If the data are roughly right, then there really is a puzzle.
It is an issue for other European countries too, though - as the second chart shows - the weakness of productivity is most pronounced in the UK.
The ONS research concludes that there is no single factor that provides an explanation, but identifies several that may have contributed.
It comes as no surprise that the financial crisis itself is probably the cause of some of the damage.
Productivity in financial services and insurance was rising before the crisis at an annual 4.1%. Since 2009 it has fallen.
It is a sector that also affects the productivity of the rest of the economy, because of its role in providing finance for business investment.
During the boom years, it may have channelled too much into investments that turned out not to be very profitable.
Now, it could be struggling to finance new projects that might have high productivity.
Ben Broadbent of the Bank of England's Monetary Policy Committee has floated a similar idea.
A flexible labour market is another candidate.
Firms have less need to fire people if pay rises are modest or if they are willing to work fewer hours.
Both have happened, though the downside is that a lot more people are working less than they would like.
There is one idea with a long history that the ONS seem less keen on.
It is called labour hoarding, where employers hang on to more workers than they need in a downturn, so that when there is a recovery they can respond quickly, without incurring the costs of hiring and training new people.
There is some evidence of this happening, but the longer it goes on, the more expensive it becomes for the employer.
And the theory is not much use for explaining new job creation, which has been strong.
So we have a puzzle, with some ideas of what is behind it.
But is it a problem? After all, it is the side effect of a more people having jobs than we might expect, and that surely is a very good thing.

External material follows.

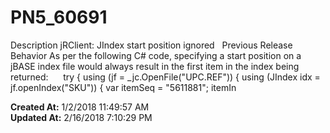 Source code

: # PN5_60691

Description jRClient: JIndex start position ignored   Previous Release Behavior As per the following C# code, specifying a start position on a jBASE index file would always result in the first item in the index being returned:      try { using (jf = _jc.OpenFile("UPC.REF")) { using (JIndex idx = jf.openIndex("SKU")) { var itemSeq = "5611881"; itemIn  

**Created At:** 1/2/2018 11:49:57 AM  
**Updated At:** 2/16/2018 7:10:29 PM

Ian Brinkley of The Work Foundation agrees with that for the short term, but he says we need strong productivity in the long term to raise living standards and to maintain our competitiveness.
That calls for investment in physical and digital infrastructure and in skills. That is needed, he says, to give companies the incentive to invest, which they are not currently doing.
These are big questions for government and business to wrestle with.
But for now, perhaps it is a cause for some relief that the jobs market is not nearly as bad is could be.